*The problem*
Write out every entry word for word.

# # # #

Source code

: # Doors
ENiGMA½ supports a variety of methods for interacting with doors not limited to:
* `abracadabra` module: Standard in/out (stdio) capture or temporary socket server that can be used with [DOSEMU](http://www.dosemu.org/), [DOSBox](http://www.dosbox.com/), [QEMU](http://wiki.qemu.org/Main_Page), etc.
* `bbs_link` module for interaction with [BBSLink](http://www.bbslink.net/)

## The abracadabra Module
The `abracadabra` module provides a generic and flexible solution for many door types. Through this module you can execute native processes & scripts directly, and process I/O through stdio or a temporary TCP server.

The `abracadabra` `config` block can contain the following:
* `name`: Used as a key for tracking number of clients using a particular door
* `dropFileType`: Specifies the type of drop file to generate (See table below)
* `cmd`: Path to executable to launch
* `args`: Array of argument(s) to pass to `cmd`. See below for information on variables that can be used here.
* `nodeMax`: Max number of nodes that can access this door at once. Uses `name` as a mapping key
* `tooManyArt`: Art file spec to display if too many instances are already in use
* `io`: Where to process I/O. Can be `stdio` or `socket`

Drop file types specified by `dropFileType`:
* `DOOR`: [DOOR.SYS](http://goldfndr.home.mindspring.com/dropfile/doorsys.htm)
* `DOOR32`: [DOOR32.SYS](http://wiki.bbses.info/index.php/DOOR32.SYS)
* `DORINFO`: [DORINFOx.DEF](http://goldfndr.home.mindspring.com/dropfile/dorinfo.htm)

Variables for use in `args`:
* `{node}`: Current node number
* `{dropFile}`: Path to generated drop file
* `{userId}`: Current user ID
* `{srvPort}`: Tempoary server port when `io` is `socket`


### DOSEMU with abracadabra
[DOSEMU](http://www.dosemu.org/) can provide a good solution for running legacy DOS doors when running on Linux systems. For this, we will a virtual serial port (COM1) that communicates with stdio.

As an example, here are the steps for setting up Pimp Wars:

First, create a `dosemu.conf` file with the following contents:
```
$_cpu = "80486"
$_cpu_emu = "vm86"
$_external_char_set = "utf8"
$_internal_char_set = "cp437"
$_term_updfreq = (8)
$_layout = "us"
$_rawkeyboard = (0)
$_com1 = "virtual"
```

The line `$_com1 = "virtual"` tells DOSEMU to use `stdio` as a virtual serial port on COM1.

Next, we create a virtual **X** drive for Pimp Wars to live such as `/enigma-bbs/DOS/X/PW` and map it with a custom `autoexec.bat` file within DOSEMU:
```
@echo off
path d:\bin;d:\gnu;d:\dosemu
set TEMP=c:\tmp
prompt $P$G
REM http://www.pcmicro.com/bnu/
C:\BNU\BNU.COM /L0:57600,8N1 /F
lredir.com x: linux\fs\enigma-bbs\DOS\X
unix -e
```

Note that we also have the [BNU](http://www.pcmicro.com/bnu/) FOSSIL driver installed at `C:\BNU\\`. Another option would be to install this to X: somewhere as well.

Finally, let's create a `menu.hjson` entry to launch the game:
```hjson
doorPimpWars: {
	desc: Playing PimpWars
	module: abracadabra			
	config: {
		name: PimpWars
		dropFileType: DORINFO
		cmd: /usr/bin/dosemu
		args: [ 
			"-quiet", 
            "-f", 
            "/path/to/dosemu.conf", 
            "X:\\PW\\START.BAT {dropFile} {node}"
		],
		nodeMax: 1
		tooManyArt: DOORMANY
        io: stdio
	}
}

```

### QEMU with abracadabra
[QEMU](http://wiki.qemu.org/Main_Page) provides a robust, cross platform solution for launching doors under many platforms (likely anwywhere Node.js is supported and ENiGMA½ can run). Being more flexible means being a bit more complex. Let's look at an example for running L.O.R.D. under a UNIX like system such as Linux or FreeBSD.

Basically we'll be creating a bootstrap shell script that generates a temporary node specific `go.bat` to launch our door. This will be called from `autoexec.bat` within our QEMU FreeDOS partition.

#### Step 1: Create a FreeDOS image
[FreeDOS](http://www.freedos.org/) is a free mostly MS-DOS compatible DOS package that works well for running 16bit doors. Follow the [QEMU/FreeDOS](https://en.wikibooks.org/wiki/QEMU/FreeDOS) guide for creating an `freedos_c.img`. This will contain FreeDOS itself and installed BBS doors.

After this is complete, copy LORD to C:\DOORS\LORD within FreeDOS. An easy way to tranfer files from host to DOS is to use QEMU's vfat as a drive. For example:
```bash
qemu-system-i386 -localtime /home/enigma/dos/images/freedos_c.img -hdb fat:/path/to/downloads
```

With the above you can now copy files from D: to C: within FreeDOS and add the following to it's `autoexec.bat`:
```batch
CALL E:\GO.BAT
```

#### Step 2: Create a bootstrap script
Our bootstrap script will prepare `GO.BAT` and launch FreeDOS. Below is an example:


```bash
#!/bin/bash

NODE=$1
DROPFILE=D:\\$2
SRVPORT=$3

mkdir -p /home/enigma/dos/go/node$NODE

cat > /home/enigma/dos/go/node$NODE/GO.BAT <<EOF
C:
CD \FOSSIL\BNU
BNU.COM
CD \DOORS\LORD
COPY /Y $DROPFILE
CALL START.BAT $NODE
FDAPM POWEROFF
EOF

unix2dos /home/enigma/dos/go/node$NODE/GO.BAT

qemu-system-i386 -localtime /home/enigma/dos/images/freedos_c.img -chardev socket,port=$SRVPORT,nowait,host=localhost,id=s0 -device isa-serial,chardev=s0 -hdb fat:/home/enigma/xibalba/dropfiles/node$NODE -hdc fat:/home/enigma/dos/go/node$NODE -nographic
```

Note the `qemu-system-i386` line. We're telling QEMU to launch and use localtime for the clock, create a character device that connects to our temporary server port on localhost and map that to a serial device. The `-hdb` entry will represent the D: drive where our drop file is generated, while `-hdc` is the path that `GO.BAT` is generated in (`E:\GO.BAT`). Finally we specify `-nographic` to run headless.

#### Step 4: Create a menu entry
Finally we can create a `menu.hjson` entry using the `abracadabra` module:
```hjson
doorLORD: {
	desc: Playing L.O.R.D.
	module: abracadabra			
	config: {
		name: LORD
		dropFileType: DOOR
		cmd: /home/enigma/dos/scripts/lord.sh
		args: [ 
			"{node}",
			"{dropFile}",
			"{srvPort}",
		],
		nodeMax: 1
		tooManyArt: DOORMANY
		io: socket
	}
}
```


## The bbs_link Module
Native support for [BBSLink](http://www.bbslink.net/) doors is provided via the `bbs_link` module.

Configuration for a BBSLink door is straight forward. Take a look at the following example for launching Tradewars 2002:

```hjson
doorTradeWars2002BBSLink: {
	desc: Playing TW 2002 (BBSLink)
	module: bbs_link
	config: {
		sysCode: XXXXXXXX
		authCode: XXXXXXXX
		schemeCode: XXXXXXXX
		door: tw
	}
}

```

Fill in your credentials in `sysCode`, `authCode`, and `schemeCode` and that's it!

# # # #

*Answer below*
Source code

: # Doors
ENiGMA½ supports a variety of methods for interacting with doors not limited to:
* `abracadabra` module: Standard in/out (stdio) capture or temporary socket server that can be used with [DOSEMU](http://www.dosemu.org/), [DOSBox](http://www.dosbox.com/), [QEMU](http://wiki.qemu.org/Main_Page), etc.
* `bbs_link` module for interaction with [BBSLink](http://www.bbslink.net/)

## The abracadabra Module
The `abracadabra` module provides a generic and flexible solution for many door types. Through this module you can execute native processes & scripts directly, and process I/O through stdio or a temporary TCP server.

The `abracadabra` `config` block can contain the following:
* `name`: Used as a key for tracking number of clients using a particular door
* `dropFileType`: Specifies the type of drop file to generate (See table below)
* `cmd`: Path to executable to launch
* `args`: Array of argument(s) to pass to `cmd`. See below for information on variables that can be used here.
* `nodeMax`: Max number of nodes that can access this door at once. Uses `name` as a mapping key
* `tooManyArt`: Art file spec to display if too many instances are already in use
* `io`: Where to process I/O. Can be `stdio` or `socket`

Drop file types specified by `dropFileType`:
* `DOOR`: [DOOR.SYS](http://goldfndr.home.mindspring.com/dropfile/doorsys.htm)
* `DOOR32`: [DOOR32.SYS](http://wiki.bbses.info/index.php/DOOR32.SYS)
* `DORINFO`: [DORINFOx.DEF](http://goldfndr.home.mindspring.com/dropfile/dorinfo.htm)

Variables for use in `args`:
* `{node}`: Current node number
* `{dropFile}`: Path to generated drop file
* `{userId}`: Current user ID
* `{srvPort}`: Tempoary server port when `io` is `socket`


### DOSEMU with abracadabra
[DOSEMU](http://www.dosemu.org/) can provide a good solution for running legacy DOS doors when running on Linux systems. For this, we will a virtual serial port (COM1) that communicates with stdio.

As an example, here are the steps for setting up Pimp Wars:

First, create a `dosemu.conf` file with the following contents:
```
$_cpu = "80486"
$_cpu_emu = "vm86"
$_external_char_set = "utf8"
$_internal_char_set = "cp437"
$_term_updfreq = (8)
$_layout = "us"
$_rawkeyboard = (0)
$_com1 = "virtual"
```

The line `$_com1 = "virtual"` tells DOSEMU to use `stdio` as a virtual serial port on COM1.

Next, we create a virtual **X** drive for Pimp Wars to live such as `/enigma-bbs/DOS/X/PW` and map it with a custom `autoexec.bat` file within DOSEMU:
```
@echo off
path d:\bin;d:\gnu;d:\dosemu
set TEMP=c:\tmp
prompt $P$G
REM http://www.pcmicro.com/bnu/
C:\BNU\BNU.COM /L0:57600,8N1 /F
lredir.com x: linux\fs\enigma-bbs\DOS\X
unix -e
```

Note that we also have the [BNU](http://www.pcmicro.com/bnu/) FOSSIL driver installed at `C:\BNU\\`. Another option would be to install this to X: somewhere as well.

Finally, let's create a `menu.hjson` entry to launch the game:
```hjson
doorPimpWars: {
	desc: Playing PimpWars
	module: abracadabra			
	config: {
		name: PimpWars
		dropFileType: DORINFO
		cmd: /usr/bin/dosemu
		args: [ 
			"-quiet", 
            "-f", 
            "/path/to/dosemu.conf", 
            "X:\\PW\\START.BAT {dropFile} {node}"
		],
		nodeMax: 1
		tooManyArt: DOORMANY
        io: stdio
	}
}

```

### QEMU with abracadabra
[QEMU](http://wiki.qemu.org/Main_Page) provides a robust, cross platform solution for launching doors under many platforms (likely anwywhere Node.js is supported and ENiGMA½ can run). Being more flexible means being a bit more complex. Let's look at an example for running L.O.R.D. under a UNIX like system such as Linux or FreeBSD.

Basically we'll be creating a bootstrap shell script that generates a temporary node specific `go.bat` to launch our door. This will be called from `autoexec.bat` within our QEMU FreeDOS partition.

#### Step 1: Create a FreeDOS image
[FreeDOS](http://www.freedos.org/) is a free mostly MS-DOS compatible DOS package that works well for running 16bit doors. Follow the [QEMU/FreeDOS](https://en.wikibooks.org/wiki/QEMU/FreeDOS) guide for creating an `freedos_c.img`. This will contain FreeDOS itself and installed BBS doors.

After this is complete, copy LORD to C:\DOORS\LORD within FreeDOS. An easy way to tranfer files from host to DOS is to use QEMU's vfat as a drive. For example:
```bash
qemu-system-i386 -localtime /home/enigma/dos/images/freedos_c.img -hdb fat:/path/to/downloads
```

With the above you can now copy files from D: to C: within FreeDOS and add the following to it's `autoexec.bat`:
```batch
CALL E:\GO.BAT
```

#### Step 2: Create a bootstrap script
Our bootstrap script will prepare `GO.BAT` and launch FreeDOS. Below is an example:


```bash
#!/bin/bash

NODE=$1
DROPFILE=D:\\$2
SRVPORT=$3

mkdir -p /home/enigma/dos/go/node$NODE

cat > /home/enigma/dos/go/node$NODE/GO.BAT <<EOF
C:
CD \FOSSIL\BNU
BNU.COM
CD \DOORS\LORD
COPY /Y $DROPFILE
CALL START.BAT $NODE
FDAPM POWEROFF
EOF

unix2dos /home/enigma/dos/go/node$NODE/GO.BAT

qemu-system-i386 -localtime /home/enigma/dos/images/freedos_c.img -chardev socket,port=$SRVPORT,nowait,host=localhost,id=s0 -device isa-serial,chardev=s0 -hdb fat:/home/enigma/xibalba/dropfiles/node$NODE -hdc fat:/home/enigma/dos/go/node$NODE -nographic
```

Note the `qemu-system-i386` line. We're telling QEMU to launch and use localtime for the clock, create a character device that connects to our temporary server port on localhost and map that to a serial device. The `-hdb` entry will represent the D: drive where our drop file is generated, while `-hdc` is the path that `GO.BAT` is generated in (`E:\GO.BAT`). Finally we specify `-nographic` to run headless.

#### Step 4: Create a menu entry
Finally we can create a `menu.hjson` entry using the `abracadabra` module:
```hjson
doorLORD: {
	desc: Playing L.O.R.D.
	module: abracadabra			
	config: {
		name: LORD
		dropFileType: DOOR
		cmd: /home/enigma/dos/scripts/lord.sh
		args: [ 
			"{node}",
			"{dropFile}",
			"{srvPort}",
		],
		nodeMax: 1
		tooManyArt: DOORMANY
		io: socket
	}
}
```


## The bbs_link Module
Native support for [BBSLink](http://www.bbslink.net/) doors is provided via the `bbs_link` module.

Configuration for a BBSLink door is straight forward. Take a look at the following example for launching Tradewars 2002:

```hjson
doorTradeWars2002BBSLink: {
	desc: Playing TW 2002 (BBSLink)
	module: bbs_link
	config: {
		sysCode: XXXXXXXX
		authCode: XXXXXXXX
		schemeCode: XXXXXXXX
		door: tw
	}
}

```

Fill in your credentials in `sysCode`, `authCode`, and `schemeCode` and that's it!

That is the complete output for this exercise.